On appeal from the 156th District Court
of Bee County, Texas.
MEMORANDUM OPINION
Before Chief Justice Contreras and Justices Benavides and Longoria
Memorandum Opinion by Justice Longoria
Appellant Salvador Zavala is an inmate housed in the Texas Department of
Criminal Justice—Institutional Division (TDCJ—ID) in the McConnell Unit in Beeville,
Texas. Zavala brought suit pro se and in forma pauperis for conversion against multiple
defendants employed by TDCJ—ID. The trial court dismissed Zavala’s claims with
prejudice pursuant to Chapter 14 of the Texas Civil Practice and Remedies Code. See
TEX. CIV. PRAC. & REM. CODE ANN. §§ 14.001–.014. Zavala argues that: (1) the trial court
improperly dismissed his claims with prejudice and (2) the associate judge did not have
authority to rule on the case because an objection was filed. We affirm.
I. BACKGROUND
On October 10, 2017, Zavala filed a complaint regarding an incident where he
alleged that a letter he attempted to send to the United Kingdom, containing a twenty-
dollar bill, was wrongfully confiscated by appellees Janet Salles, Jennifer Smith, and
Sharon Ruiz, employees of TDCJ—ID.
On September 11, 2017, the presiding Judge of the 4th Administrative Judicial
Region, pursuant to Texas Government Code Chapter 74, assigned Judge Joel Johnson
to preside in the 156th District Court. On November 16, 2017, Zavala was sent a “notice
of assignment” which notified him of the appointment of Judge Johnson to his case.
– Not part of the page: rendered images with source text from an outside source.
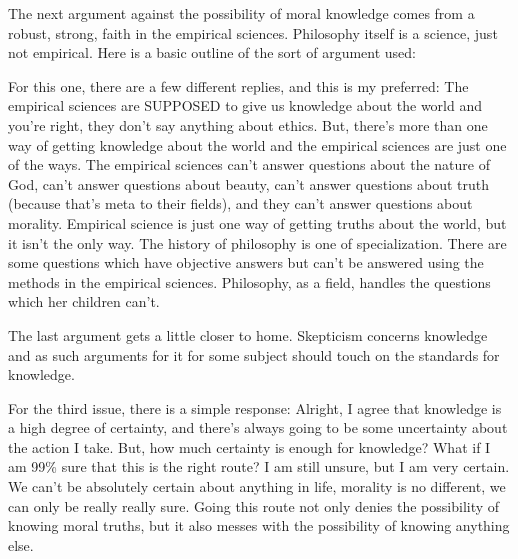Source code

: The next argument against the possibility of moral knowledge comes from a robust, strong, faith in the empirical sciences. Philosophy itself is a science, just not empirical. Here is a basic outline of the sort of argument used:

For this one, there are a few different replies, and this is my preferred: The empirical sciences are SUPPOSED to give us knowledge about the world and you’re right, they don’t say anything about ethics. But, there’s more than one way of getting knowledge about the world and the empirical sciences are just one of the ways. The empirical sciences can't answer questions about the nature of God, can't answer questions about beauty, can't answer questions about truth (because that's meta to their fields), and they can't answer questions about morality. Empirical science is just one way of getting truths about the world, but it isn't the only way. The history of philosophy is one of specialization. There are some questions which have objective answers but can't be answered using the methods in the empirical sciences. Philosophy, as a field, handles the questions which her children can't.

The last argument gets a little closer to home. Skepticism concerns knowledge and as such arguments for it for some subject should touch on the standards for knowledge. 


For the third issue, there is a simple response: Alright, I agree that knowledge is a high degree of certainty, and there’s always going to be some uncertainty about the action I take. But, how much certainty is enough for knowledge? What if I am 99\% sure that this is the right route? I am still unsure, but I am very certain. We can't be absolutely certain about anything in life, morality is no different, we can only be really really sure. Going this route not only denies the possibility of knowing moral truths, but it also messes with the possibility of knowing anything else.
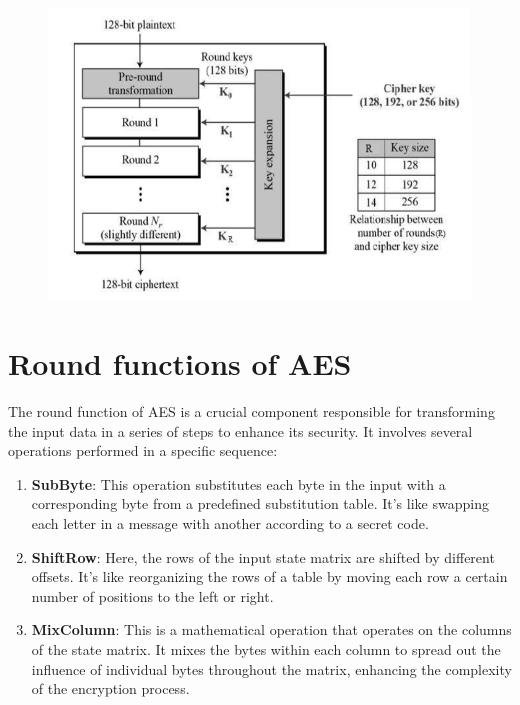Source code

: \documentclass[11pt]{article}
\begin{document}
\begin{figure}[htbp]
  \centering
  \includegraphics[width=1.00\textwidth]{image4.1.PNG} %
\end{figure}

\section*{Round functions of AES}
The round function of AES is a crucial component responsible for transforming the input data in a series of steps to enhance its security. It involves several operations performed in a specific sequence:

\begin{enumerate}
    \item \textbf{SubByte}: This operation substitutes each byte in the input with a corresponding byte from a predefined substitution table. It's like swapping each letter in a message with another according to a secret code.
    
    \item \textbf{ShiftRow}: Here, the rows of the input state matrix are shifted by different offsets. It's like reorganizing the rows of a table by moving each row a certain number of positions to the left or right.
    
    \item \textbf{MixColumn}: This is a mathematical operation that operates on the columns of the state matrix. It mixes the bytes within each column to spread out the influence of individual bytes throughout the matrix, enhancing the complexity of the encryption process.
\end{enumerate}
\end{document}
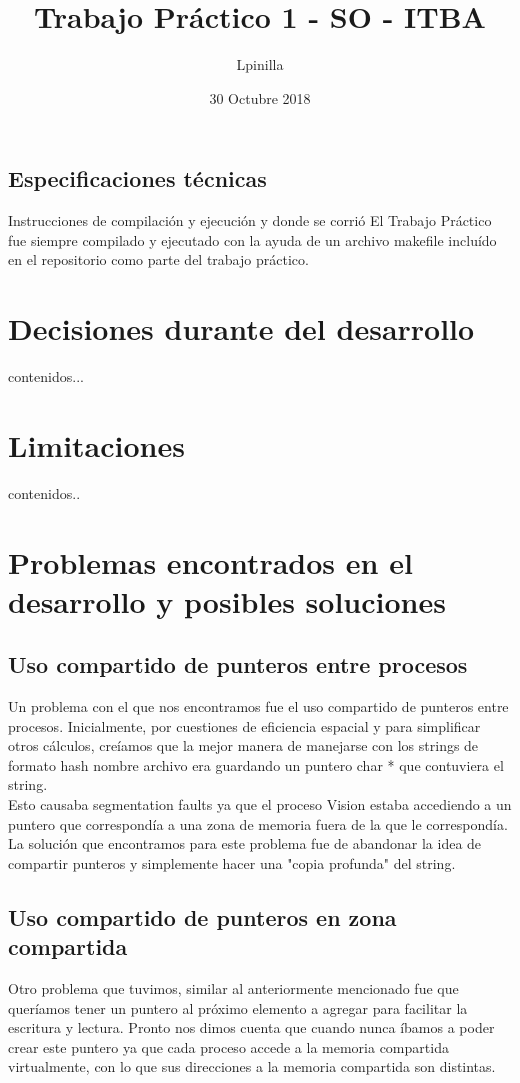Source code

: \documentclass[]{article}
\title{Trabajo Pr\'actico 1 - SO - ITBA}
\author{Lpinilla}
\date{30 Octubre 2018}
\begin{document}
	
\maketitle

\subsection*{Especificaciones t\'ecnicas}
Instrucciones de compilaci\'on y ejecuci\'on y donde se corri\'o
El Trabajo Pr\'actico fue siempre compilado y ejecutado con la ayuda de un archivo makefile inclu\'ido en el repositorio como parte del trabajo pr\'actico.
	
\section*{Decisiones durante del desarrollo}
	contenidos...
	
\section*{Limitaciones}

	contenidos..

\section*{Problemas encontrados en el desarrollo y posibles soluciones}

\subsection{Uso compartido de punteros entre procesos}
Un problema con el que nos encontramos fue el uso compartido de punteros entre procesos. Inicialmente, por cuestiones de eficiencia espacial y para simplificar otros c\'alculos, cre\'iamos que la mejor manera de manejarse con los strings de formato hash nombre archivo era guardando un puntero char * que contuviera el string.\\

Esto causaba segmentation faults ya que el proceso Vision estaba accediendo a un puntero que correspond\'ia a una zona de memoria fuera de la que le correspond\'ia.\\

La soluci\'on que encontramos para este problema fue de abandonar la idea de compartir punteros y simplemente hacer una "copia profunda" del string.

\subsection{Uso compartido de punteros en zona compartida}
Otro problema que tuvimos, similar al anteriormente mencionado fue que quer\'iamos tener un puntero al pr\'oximo elemento a agregar para facilitar la escritura y lectura. Pronto nos dimos cuenta que cuando nunca \'ibamos a poder crear este puntero ya que cada proceso accede a la memoria compartida virtualmente, con lo que sus direcciones a la memoria compartida son distintas.\\
\end{document}
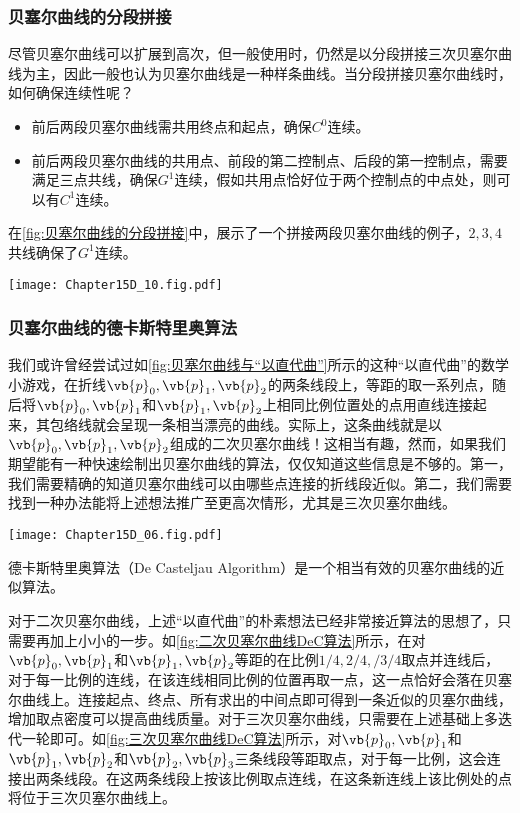 \subsubsection{贝塞尔曲线的分段拼接}
尽管贝塞尔曲线可以扩展到高次，但一般使用时，仍然是以分段拼接三次贝塞尔曲线为主，因此一般也认为贝塞尔曲线是一种样条曲线。当分段拼接贝塞尔曲线时，如何确保连续性呢？
\begin{itemize}
    \item 前后两段贝塞尔曲线需共用终点和起点，确保$C^0$连续。
    \item 前后两段贝塞尔曲线的共用点、前段的第二控制点、后段的第一控制点，需要满足三点共线，确保$G^1$连续，假如共用点恰好位于两个控制点的中点处，则可以有$C^1$连续。
\end{itemize}

在\cref{fig:贝塞尔曲线的分段拼接}中，展示了一个拼接两段贝塞尔曲线的例子，$2,3,4$共线确保了$G^1$连续。
\begin{Figure}[贝塞尔曲线的分段拼接]
    \texttt{[image: Chapter15D\_10.fig.pdf]}
\end{Figure}

\subsubsection{贝塞尔曲线的德卡斯特里奥算法}
我们或许曾经尝试过如\cref{fig:贝塞尔曲线与“以直代曲”}所示的这种“以直代曲”的数学小游戏，在折线$\vb{p}_0,\vb{p}_1,\vb{p}_2$的两条线段上，等距的取一系列点，随后将$\vb{p}_0,\vb{p}_1$和$\vb{p}_1,\vb{p}_2$上相同比例位置处的点用直线连接起来，其包络线就会呈现一条相当漂亮的曲线。实际上，这条曲线就是以$\vb{p}_0,\vb{p}_1,\vb{p}_2$组成的二次贝塞尔曲线！这相当有趣，然而，如果我们期望能有一种快速绘制出贝塞尔曲线的算法，仅仅知道这些信息是不够的。第一，我们需要精确的知道贝塞尔曲线可以由哪些点连接的折线段近似。第二，我们需要找到一种办法能将上述想法推广至更高次情形，尤其是三次贝塞尔曲线。
\begin{Figure}
    \texttt{[image: Chapter15D\_06.fig.pdf]}
\end{Figure}

德卡斯特里奥算法（De Casteljau Algorithm）是一个相当有效的贝塞尔曲线的近似算法。

对于二次贝塞尔曲线，上述“以直代曲”的朴素想法已经非常接近算法的思想了，只需要再加上小小的一步。如\cref{fig:二次贝塞尔曲线DeC算法}所示，在对$\vb{p}_0,\vb{p}_1$和$\vb{p}_1,\vb{p}_2$等距的在比例$1/4,2/4,/3/4$取点并连线后，对于每一比例的连线，在该连线相同比例的位置再取一点，这一点恰好会落在贝塞尔曲线上。连接起点、终点、所有求出的中间点即可得到一条近似的贝塞尔曲线，增加取点密度可以提高曲线质量。对于三次贝塞尔曲线，只需要在上述基础上多迭代一轮即可。如\cref{fig:三次贝塞尔曲线DeC算法}所示，对$\vb{p}_0,\vb{p}_1$和$\vb{p}_1,\vb{p}_2$和$\vb{p}_2,\vb{p}_3$三条线段等距取点，对于每一比例，这会连接出两条线段。在这两条线段上按该比例取点连线，在这条新连线上该比例处的点将位于三次贝塞尔曲线上。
On January 8, 2018, the Office of the Attorney General filed an amicus curiae
motion to dismiss. On March 26, 2018, the trial court dismissed this case for failure to
comply with Chapter 14 of the Texas Civil Practice and Remedies Code. This appeal
followed.
II. DISCUSSION
In his first issue, Zavala argues that the trial court abused its discretion by
dismissing his claim.
A. Applicable Law and Standard of Review
We review a trial court’s dismissal under Chapter 14 for an abuse of discretion.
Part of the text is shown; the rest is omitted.